* Study material
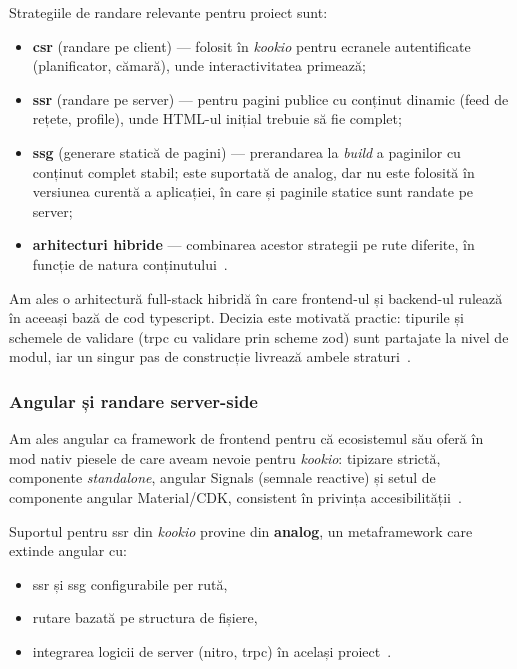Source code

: Strategiile de \gls{randare} relevante pentru proiect sunt:
\begin{itemize}
  \item \textbf{\acrshort{csr}} (randare pe client) --- folosit în \textit{\gls{kookio}} pentru ecranele autentificate (planificator, cămară), unde interactivitatea primează;
  \item \textbf{\acrshort{ssr}} (randare pe server) --- pentru pagini publice cu conținut dinamic (feed de rețete, profile), unde HTML-ul inițial trebuie să fie complet;
  \item \textbf{\acrshort{ssg}} (generare statică de pagini) --- prerandarea la \textit{build} a paginilor cu conținut complet stabil; este suportată de \gls{analog}, dar nu este folosită în versiunea curentă a aplicației, în care și paginile statice sunt randate pe server;
  \item \textbf{arhitecturi hibride} --- combinarea acestor strategii pe rute diferite, în funcție de natura conținutului~\cite{analog}.
\end{itemize}

Am ales o arhitectură full-stack hibridă în care frontend-ul și backend-ul rulează în aceeași bază de cod \gls{typescript}.
Decizia este motivată practic: tipurile și schemele de validare (\gls{trpc} cu validare prin scheme \gls{zod}) sunt partajate la nivel de modul, iar un singur pas de construcție livrează ambele straturi~\cite{trpc,zod}.

\subsubsection{Angular și randare server-side}\label{subsec:angular-ssr}

Am ales \gls{angular} ca framework de frontend pentru că ecosistemul său oferă în mod nativ piesele de care aveam nevoie pentru \textit{\gls{kookio}}: tipizare strictă, componente \textit{standalone}, \gls{angular} Signals (semnale reactive) și setul de componente \gls{angular} Material/CDK, consistent în privința accesibilității~\cite{angular_signals,angular_material}.

Suportul pentru \acrshort{ssr} din \textit{\gls{kookio}} provine din \textbf{\gls{analog}}, un \gls{metaframework} care extinde \gls{angular} cu:
\begin{itemize}
  \item \acrfull{ssr} și \acrfull{ssg} configurabile per rută,
  \item rutare bazată pe structura de fișiere,
  \item integrarea logicii de server (\gls{nitro}, \gls{trpc}) în același proiect~\cite{analog,analog_routing,nitro}.
\end{itemize}

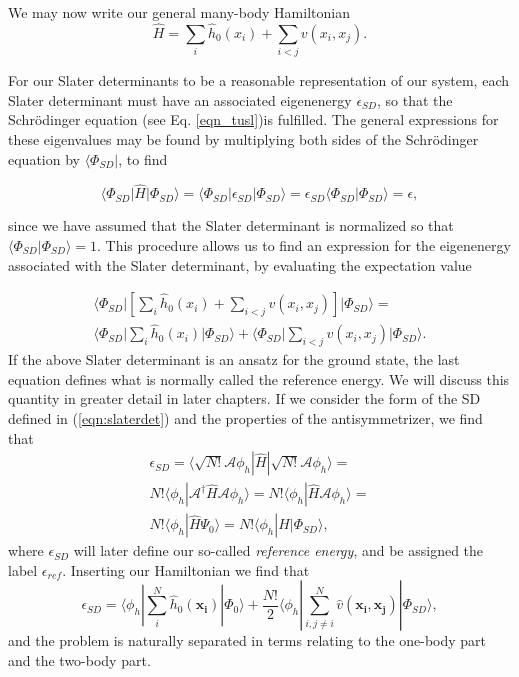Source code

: We may now write our general many-body Hamiltonian
\begin{equation}
\hat{H} = \sum_i \hat{h}_0(x_i) + \sum_{i<j} v(x_i, x_j).
\label{eqn:general_hamiltonian}
\end{equation}

For our Slater determinants to be a reasonable representation of our system, each Slater determinant must have an associated eigenenergy $\epsilon_{SD}$, so that the Schrödinger equation (see Eq. \ref{eqn_tusl})is fulfilled. The general expressions for these eigenvalues may be found by multiplying both sides of the Schrödinger equation by $\langle \Phi_{SD} \vert$, to find

\begin{equation}
\langle \Phi_{SD} \vert \hat{H} \vert \Phi_{SD} \rangle = \langle \Phi_{SD} \vert \epsilon_{SD} \vert \Phi_{SD} \rangle = \epsilon_{SD}  \langle \Phi_{SD} \vert \Phi_{SD} \rangle = \epsilon,
\label{eqn:refee}
\end{equation}

since we have assumed that the Slater determinant is normalized so that $\langle \Phi_{SD} \vert \Phi_{SD} \rangle = 1$. This procedure allows us to find an expression for the eigenenergy associated with the Slater determinant, by evaluating the expectation value

\begin{multline}
\langle \Phi_{SD}  \vert [\sum_i \hat{h}_0(x_i) + \sum_{i<j} v(x_i, x_j)] \vert \Phi_{SD} \rangle = \\
 \langle \Phi_{SD} \vert   \sum_i \hat{h}_0(x_i) \vert \Phi_{SD} \rangle + \langle \Phi_{SD} \vert  \sum_{i<j} v(x_i, x_j) \vert \Phi_{SD} \rangle.
\label{eqn:TUSL_sol2}
\end{multline}
If the above Slater determinant is an ansatz for the ground state, the last equation defines what is normally called the reference energy. We will discuss this quantity in greater detail in later chapters.
If we consider the form of the SD defined in (\ref{eqn:slaterdet}) and the properties of the antisymmetrizer, we find that
\begin{multline}
    \epsilon_{SD} = \langle \sqrt{N!} \mathcal{A} \phi _h | \hat{H} | \sqrt{N!} \mathcal{A} \phi _h \rangle = \\
    N!\langle \phi _h | \mathcal{A}^{\dagger} \hat{H} \mathcal{A} \phi _h \rangle = N!\langle \phi _h | \hat{H}\mathcal{A}\phi _h \rangle = \\ 
    N!\langle \phi _h |\hat{H} \Psi _0 \rangle  = N!\langle \phi _h |\hat{H} | \Phi _{SD} \rangle, 
 \label{eqn:groundstate}
\end{multline}
where $\epsilon_{SD}$ will later define our so-called \emph{reference energy}, and be assigned the label $\epsilon_{ref}$. 
Inserting our Hamiltonian we find that
\begin{equation}
\epsilon _{SD} = \langle \phi _h | \sum _i^N \hat{h}_0(\mathbf{x_i}) | \Phi _0\rangle + \frac{N!}{2}\langle \phi _h | \sum _{i,j\neq i}^N \hat{v}(\mathbf{x_i}, \mathbf{x_j}) | \Phi _{SD} \rangle,
 \label{eqn:convinient_groundstate}
\end{equation}
and the problem is naturally separated in terms relating to the one-body 
part and the two-body part. 


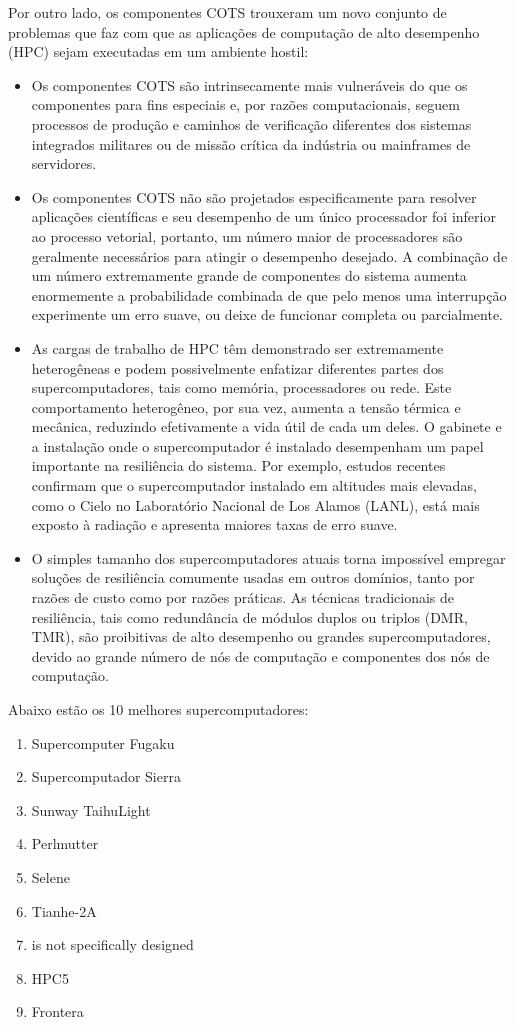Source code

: \documentclass[11pt, letterpaper, portuguese]{article}
\begin{document}
\par{Por outro lado, os componentes COTS trouxeram um novo conjunto de problemas que faz com que as aplicações de computação de alto desempenho (HPC) sejam executadas em um ambiente hostil:}
\begin{itemize}
    \item Os componentes COTS são intrinsecamente mais vulneráveis do que os componentes para fins especiais e, por razões computacionais, seguem processos de produção e caminhos de verificação diferentes dos sistemas integrados militares ou de missão crítica da indústria ou mainframes de servidores.
    \item Os componentes COTS não são projetados especificamente para resolver aplicações científicas e seu desempenho de um único processador foi inferior ao processo vetorial, portanto, um número maior de processadores são geralmente necessários para atingir o desempenho desejado. A combinação de um número extremamente grande de componentes do sistema aumenta enormemente a probabilidade combinada de que pelo menos uma interrupção experimente um erro suave, ou deixe de funcionar completa ou parcialmente.
    \item As cargas de trabalho de HPC têm demonstrado ser extremamente heterogêneas e podem possivelmente enfatizar diferentes partes dos supercomputadores, tais como memória, processadores ou rede. Este comportamento heterogêneo, por sua vez, aumenta a tensão térmica e mecânica, reduzindo efetivamente a vida útil de cada um deles. O gabinete e a instalação onde o supercomputador é instalado desempenham um papel importante na resiliência do sistema. Por exemplo, estudos recentes confirmam que o supercomputador instalado em altitudes mais elevadas, como o Cielo no Laboratório Nacional de Los Alamos (LANL), está mais exposto à radiação e apresenta maiores taxas de erro suave.
    \item O simples tamanho dos supercomputadores atuais torna impossível empregar soluções de resiliência comumente usadas em outros domínios, tanto por razões de custo como por razões práticas. As técnicas tradicionais de resiliência, tais como redundância de módulos duplos ou triplos (DMR, TMR), são proibitivas de alto desempenho ou grandes supercomputadores, devido ao grande número de nós de computação e componentes dos nós de computação. 
\end{itemize}

\par {Abaixo estão os 10 melhores supercomputadores:}
\begin{enumerate}[1.]
    \item Supercomputer Fugaku
    \item Supercomputador Sierra
    \item Sunway TaihuLight
    \item Perlmutter
    \item Selene
    \item Tianhe-2A
    \item is not specifically designed
    \item HPC5
    \item Frontera
\end{enumerate}
\end{document}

* What to produce
Reproduce all of the data exactly, omitting each picture it holds.

* Solution
Source code

: Strategiile de \gls{randare} relevante pentru proiect sunt:
\begin{itemize}
  \item \textbf{\acrshort{csr}} (randare pe client) --- folosit în \textit{\gls{kookio}} pentru ecranele autentificate (planificator, cămară), unde interactivitatea primează;
  \item \textbf{\acrshort{ssr}} (randare pe server) --- pentru pagini publice cu conținut dinamic (feed de rețete, profile), unde HTML-ul inițial trebuie să fie complet;
  \item \textbf{\acrshort{ssg}} (generare statică de pagini) --- prerandarea la \textit{build} a paginilor cu conținut complet stabil; este suportată de \gls{analog}, dar nu este folosită în versiunea curentă a aplicației, în care și paginile statice sunt randate pe server;
  \item \textbf{arhitecturi hibride} --- combinarea acestor strategii pe rute diferite, în funcție de natura conținutului~\cite{analog}.
\end{itemize}

Am ales o arhitectură full-stack hibridă în care frontend-ul și backend-ul rulează în aceeași bază de cod \gls{typescript}.
Decizia este motivată practic: tipurile și schemele de validare (\gls{trpc} cu validare prin scheme \gls{zod}) sunt partajate la nivel de modul, iar un singur pas de construcție livrează ambele straturi~\cite{trpc,zod}.

\subsubsection{Angular și randare server-side}\label{subsec:angular-ssr}

Am ales \gls{angular} ca framework de frontend pentru că ecosistemul său oferă în mod nativ piesele de care aveam nevoie pentru \textit{\gls{kookio}}: tipizare strictă, componente \textit{standalone}, \gls{angular} Signals (semnale reactive) și setul de componente \gls{angular} Material/CDK, consistent în privința accesibilității~\cite{angular_signals,angular_material}.

Suportul pentru \acrshort{ssr} din \textit{\gls{kookio}} provine din \textbf{\gls{analog}}, un \gls{metaframework} care extinde \gls{angular} cu:
\begin{itemize}
  \item \acrfull{ssr} și \acrfull{ssg} configurabile per rută,
  \item rutare bazată pe structura de fișiere,
  \item integrarea logicii de server (\gls{nitro}, \gls{trpc}) în același proiect~\cite{analog,analog_routing,nitro}.
\end{itemize}

Source code

: We may now write our general many-body Hamiltonian
\begin{equation}
\hat{H} = \sum_i \hat{h}_0(x_i) + \sum_{i<j} v(x_i, x_j).
\label{eqn:general_hamiltonian}
\end{equation}

For our Slater determinants to be a reasonable representation of our system, each Slater determinant must have an associated eigenenergy $\epsilon_{SD}$, so that the Schrödinger equation (see Eq. \ref{eqn_tusl})is fulfilled. The general expressions for these eigenvalues may be found by multiplying both sides of the Schrödinger equation by $\langle \Phi_{SD} \vert$, to find

\begin{equation}
\langle \Phi_{SD} \vert \hat{H} \vert \Phi_{SD} \rangle = \langle \Phi_{SD} \vert \epsilon_{SD} \vert \Phi_{SD} \rangle = \epsilon_{SD}  \langle \Phi_{SD} \vert \Phi_{SD} \rangle = \epsilon,
\label{eqn:refee}
\end{equation}

since we have assumed that the Slater determinant is normalized so that $\langle \Phi_{SD} \vert \Phi_{SD} \rangle = 1$. This procedure allows us to find an expression for the eigenenergy associated with the Slater determinant, by evaluating the expectation value

\begin{multline}
\langle \Phi_{SD}  \vert [\sum_i \hat{h}_0(x_i) + \sum_{i<j} v(x_i, x_j)] \vert \Phi_{SD} \rangle = \\
 \langle \Phi_{SD} \vert   \sum_i \hat{h}_0(x_i) \vert \Phi_{SD} \rangle + \langle \Phi_{SD} \vert  \sum_{i<j} v(x_i, x_j) \vert \Phi_{SD} \rangle.
\label{eqn:TUSL_sol2}
\end{multline}
If the above Slater determinant is an ansatz for the ground state, the last equation defines what is normally called the reference energy. We will discuss this quantity in greater detail in later chapters.
If we consider the form of the SD defined in (\ref{eqn:slaterdet}) and the properties of the antisymmetrizer, we find that
\begin{multline}
    \epsilon_{SD} = \langle \sqrt{N!} \mathcal{A} \phi _h | \hat{H} | \sqrt{N!} \mathcal{A} \phi _h \rangle = \\
    N!\langle \phi _h | \mathcal{A}^{\dagger} \hat{H} \mathcal{A} \phi _h \rangle = N!\langle \phi _h | \hat{H}\mathcal{A}\phi _h \rangle = \\ 
    N!\langle \phi _h |\hat{H} \Psi _0 \rangle  = N!\langle \phi _h |\hat{H} | \Phi _{SD} \rangle, 
 \label{eqn:groundstate}
\end{multline}
where $\epsilon_{SD}$ will later define our so-called \emph{reference energy}, and be assigned the label $\epsilon_{ref}$. 
Inserting our Hamiltonian we find that
\begin{equation}
\epsilon _{SD} = \langle \phi _h | \sum _i^N \hat{h}_0(\mathbf{x_i}) | \Phi _0\rangle + \frac{N!}{2}\langle \phi _h | \sum _{i,j\neq i}^N \hat{v}(\mathbf{x_i}, \mathbf{x_j}) | \Phi _{SD} \rangle,
 \label{eqn:convinient_groundstate}
\end{equation}
and the problem is naturally separated in terms relating to the one-body 
part and the two-body part. 


Source code

: \documentclass[11pt, letterpaper, portuguese]{article}
\begin{document}
\par{Por outro lado, os componentes COTS trouxeram um novo conjunto de problemas que faz com que as aplicações de computação de alto desempenho (HPC) sejam executadas em um ambiente hostil:}
\begin{itemize}
    \item Os componentes COTS são intrinsecamente mais vulneráveis do que os componentes para fins especiais e, por razões computacionais, seguem processos de produção e caminhos de verificação diferentes dos sistemas integrados militares ou de missão crítica da indústria ou mainframes de servidores.
    \item Os componentes COTS não são projetados especificamente para resolver aplicações científicas e seu desempenho de um único processador foi inferior ao processo vetorial, portanto, um número maior de processadores são geralmente necessários para atingir o desempenho desejado. A combinação de um número extremamente grande de componentes do sistema aumenta enormemente a probabilidade combinada de que pelo menos uma interrupção experimente um erro suave, ou deixe de funcionar completa ou parcialmente.
    \item As cargas de trabalho de HPC têm demonstrado ser extremamente heterogêneas e podem possivelmente enfatizar diferentes partes dos supercomputadores, tais como memória, processadores ou rede. Este comportamento heterogêneo, por sua vez, aumenta a tensão térmica e mecânica, reduzindo efetivamente a vida útil de cada um deles. O gabinete e a instalação onde o supercomputador é instalado desempenham um papel importante na resiliência do sistema. Por exemplo, estudos recentes confirmam que o supercomputador instalado em altitudes mais elevadas, como o Cielo no Laboratório Nacional de Los Alamos (LANL), está mais exposto à radiação e apresenta maiores taxas de erro suave.
    \item O simples tamanho dos supercomputadores atuais torna impossível empregar soluções de resiliência comumente usadas em outros domínios, tanto por razões de custo como por razões práticas. As técnicas tradicionais de resiliência, tais como redundância de módulos duplos ou triplos (DMR, TMR), são proibitivas de alto desempenho ou grandes supercomputadores, devido ao grande número de nós de computação e componentes dos nós de computação. 
\end{itemize}

\par {Abaixo estão os 10 melhores supercomputadores:}
\begin{enumerate}[1.]
    \item Supercomputer Fugaku
    \item Supercomputador Sierra
    \item Sunway TaihuLight
    \item Perlmutter
    \item Selene
    \item Tianhe-2A
    \item is not specifically designed
    \item HPC5
    \item Frontera
\end{enumerate}
\end{document}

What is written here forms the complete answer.